Plain-text document sources:
- - - - - - -

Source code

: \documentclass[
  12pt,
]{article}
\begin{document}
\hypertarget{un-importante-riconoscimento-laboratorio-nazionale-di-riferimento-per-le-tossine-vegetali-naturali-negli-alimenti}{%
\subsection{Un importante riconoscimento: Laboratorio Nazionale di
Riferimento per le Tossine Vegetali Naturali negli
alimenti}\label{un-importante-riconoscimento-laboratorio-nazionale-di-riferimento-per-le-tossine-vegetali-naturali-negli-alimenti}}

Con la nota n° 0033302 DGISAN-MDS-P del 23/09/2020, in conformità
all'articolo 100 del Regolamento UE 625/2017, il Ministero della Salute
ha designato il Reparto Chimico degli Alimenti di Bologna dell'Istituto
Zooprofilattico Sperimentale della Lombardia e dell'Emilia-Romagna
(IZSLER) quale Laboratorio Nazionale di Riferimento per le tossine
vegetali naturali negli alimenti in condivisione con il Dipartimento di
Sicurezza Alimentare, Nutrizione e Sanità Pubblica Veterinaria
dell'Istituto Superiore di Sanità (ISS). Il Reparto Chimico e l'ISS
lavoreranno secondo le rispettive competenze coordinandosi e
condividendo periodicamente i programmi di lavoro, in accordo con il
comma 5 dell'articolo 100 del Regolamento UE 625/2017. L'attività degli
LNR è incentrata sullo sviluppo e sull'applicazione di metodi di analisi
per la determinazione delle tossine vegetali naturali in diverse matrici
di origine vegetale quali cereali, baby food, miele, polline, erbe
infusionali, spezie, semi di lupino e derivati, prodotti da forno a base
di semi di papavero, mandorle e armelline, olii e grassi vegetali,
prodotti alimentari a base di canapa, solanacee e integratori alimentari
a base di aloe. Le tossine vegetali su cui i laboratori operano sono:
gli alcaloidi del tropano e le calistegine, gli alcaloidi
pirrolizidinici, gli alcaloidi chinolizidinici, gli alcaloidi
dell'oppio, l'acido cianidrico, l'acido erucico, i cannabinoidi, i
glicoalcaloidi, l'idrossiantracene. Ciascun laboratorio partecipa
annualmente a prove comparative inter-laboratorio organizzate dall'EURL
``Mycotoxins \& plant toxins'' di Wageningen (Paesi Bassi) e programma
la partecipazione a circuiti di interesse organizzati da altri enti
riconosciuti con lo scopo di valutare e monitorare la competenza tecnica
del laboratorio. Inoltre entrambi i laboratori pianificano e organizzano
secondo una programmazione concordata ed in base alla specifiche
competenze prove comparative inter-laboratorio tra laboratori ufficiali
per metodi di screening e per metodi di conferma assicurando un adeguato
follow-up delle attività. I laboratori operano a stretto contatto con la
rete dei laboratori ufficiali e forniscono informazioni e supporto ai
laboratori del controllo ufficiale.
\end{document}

- - - - - - -

• [Description of the task]:
Taking the entries from their first line through the line with "dell'oppio, l'acido cianidrico, l'acido", inclusive, restate each line word for word and give nothing else.

• [Reply]:
Source code

: \documentclass[
  12pt,
]{article}
\begin{document}
\hypertarget{un-importante-riconoscimento-laboratorio-nazionale-di-riferimento-per-le-tossine-vegetali-naturali-negli-alimenti}{%
\subsection{Un importante riconoscimento: Laboratorio Nazionale di
Riferimento per le Tossine Vegetali Naturali negli
alimenti}\label{un-importante-riconoscimento-laboratorio-nazionale-di-riferimento-per-le-tossine-vegetali-naturali-negli-alimenti}}

Con la nota n° 0033302 DGISAN-MDS-P del 23/09/2020, in conformità
all'articolo 100 del Regolamento UE 625/2017, il Ministero della Salute
ha designato il Reparto Chimico degli Alimenti di Bologna dell'Istituto
Zooprofilattico Sperimentale della Lombardia e dell'Emilia-Romagna
(IZSLER) quale Laboratorio Nazionale di Riferimento per le tossine
vegetali naturali negli alimenti in condivisione con il Dipartimento di
Sicurezza Alimentare, Nutrizione e Sanità Pubblica Veterinaria
dell'Istituto Superiore di Sanità (ISS). Il Reparto Chimico e l'ISS
lavoreranno secondo le rispettive competenze coordinandosi e
condividendo periodicamente i programmi di lavoro, in accordo con il
comma 5 dell'articolo 100 del Regolamento UE 625/2017. L'attività degli
LNR è incentrata sullo sviluppo e sull'applicazione di metodi di analisi
per la determinazione delle tossine vegetali naturali in diverse matrici
di origine vegetale quali cereali, baby food, miele, polline, erbe
infusionali, spezie, semi di lupino e derivati, prodotti da forno a base
di semi di papavero, mandorle e armelline, olii e grassi vegetali,
prodotti alimentari a base di canapa, solanacee e integratori alimentari
a base di aloe. Le tossine vegetali su cui i laboratori operano sono:
gli alcaloidi del tropano e le calistegine, gli alcaloidi
pirrolizidinici, gli alcaloidi chinolizidinici, gli alcaloidi
dell'oppio, l'acido cianidrico, l'acido erucico, i cannabinoidi, i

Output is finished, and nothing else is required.